▸ **AVAILABLE DATA**

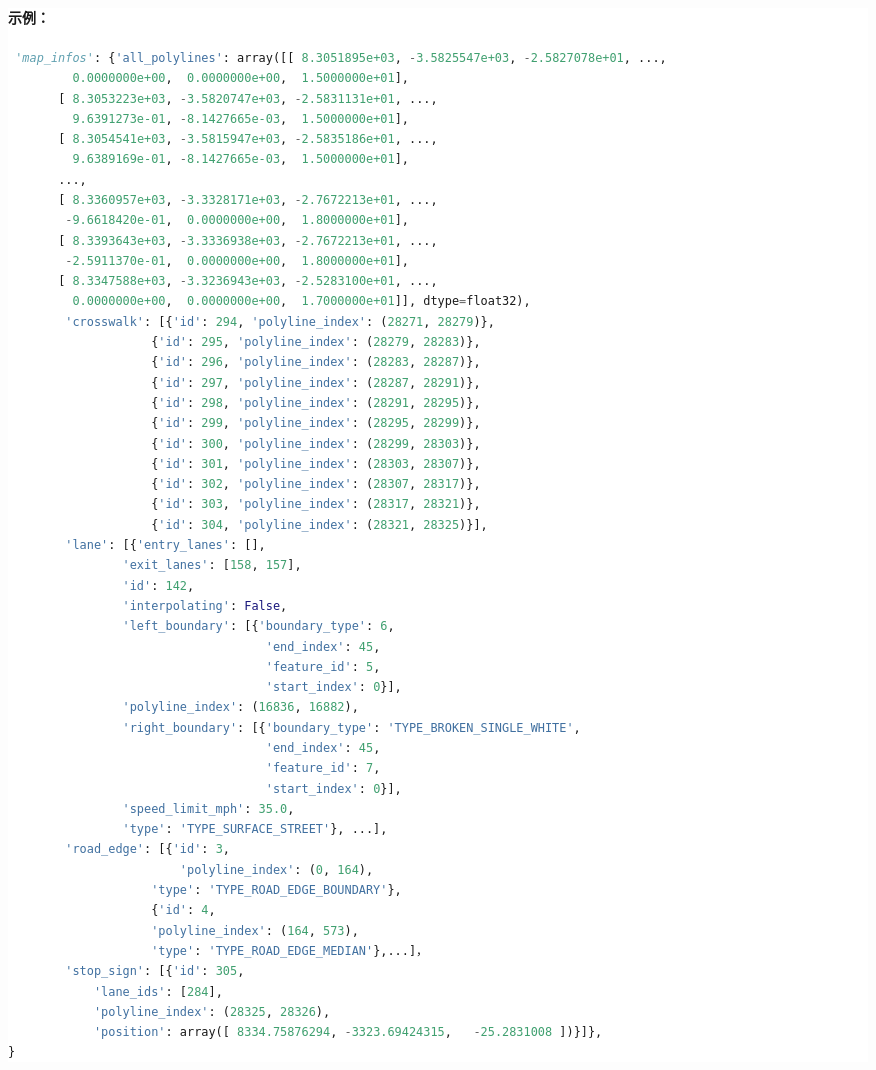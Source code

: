 
#### 示例：
```python
 'map_infos': {'all_polylines': array([[ 8.3051895e+03, -3.5825547e+03, -2.5827078e+01, ...,
         0.0000000e+00,  0.0000000e+00,  1.5000000e+01],
       [ 8.3053223e+03, -3.5820747e+03, -2.5831131e+01, ...,
         9.6391273e-01, -8.1427665e-03,  1.5000000e+01],
       [ 8.3054541e+03, -3.5815947e+03, -2.5835186e+01, ...,
         9.6389169e-01, -8.1427665e-03,  1.5000000e+01],
       ...,
       [ 8.3360957e+03, -3.3328171e+03, -2.7672213e+01, ...,
        -9.6618420e-01,  0.0000000e+00,  1.8000000e+01],
       [ 8.3393643e+03, -3.3336938e+03, -2.7672213e+01, ...,
        -2.5911370e-01,  0.0000000e+00,  1.8000000e+01],
       [ 8.3347588e+03, -3.3236943e+03, -2.5283100e+01, ...,
         0.0000000e+00,  0.0000000e+00,  1.7000000e+01]], dtype=float32),
        'crosswalk': [{'id': 294, 'polyline_index': (28271, 28279)},
                    {'id': 295, 'polyline_index': (28279, 28283)},
                    {'id': 296, 'polyline_index': (28283, 28287)},
                    {'id': 297, 'polyline_index': (28287, 28291)},
                    {'id': 298, 'polyline_index': (28291, 28295)},
                    {'id': 299, 'polyline_index': (28295, 28299)},
                    {'id': 300, 'polyline_index': (28299, 28303)},
                    {'id': 301, 'polyline_index': (28303, 28307)},
                    {'id': 302, 'polyline_index': (28307, 28317)},
                    {'id': 303, 'polyline_index': (28317, 28321)},
                    {'id': 304, 'polyline_index': (28321, 28325)}],
        'lane': [{'entry_lanes': [],
                'exit_lanes': [158, 157],
                'id': 142,
                'interpolating': False,
                'left_boundary': [{'boundary_type': 6,
                                    'end_index': 45,
                                    'feature_id': 5,
                                    'start_index': 0}],
                'polyline_index': (16836, 16882),
                'right_boundary': [{'boundary_type': 'TYPE_BROKEN_SINGLE_WHITE',
                                    'end_index': 45,
                                    'feature_id': 7,
                                    'start_index': 0}],
                'speed_limit_mph': 35.0,
                'type': 'TYPE_SURFACE_STREET'}, ...],
        'road_edge': [{'id': 3,
                        'polyline_index': (0, 164),
                    'type': 'TYPE_ROAD_EDGE_BOUNDARY'},
                    {'id': 4,
                    'polyline_index': (164, 573),
                    'type': 'TYPE_ROAD_EDGE_MEDIAN'},...]，
        'stop_sign': [{'id': 305,
            'lane_ids': [284],
            'polyline_index': (28325, 28326),
            'position': array([ 8334.75876294, -3323.69424315,   -25.2831008 ])}]},
}
```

▸ **WHAT IS BEING ASKED**
Would you filter the entries above and keep each line that has the word "array"?

▸ **EXERCISE SOLUTION**
 'map_infos': {'all_polylines': array([[ 8.3051895e+03, -3.5825547e+03, -2.5827078e+01, ...,
            'position': array([ 8334.75876294, -3323.69424315,   -25.2831008 ])}]},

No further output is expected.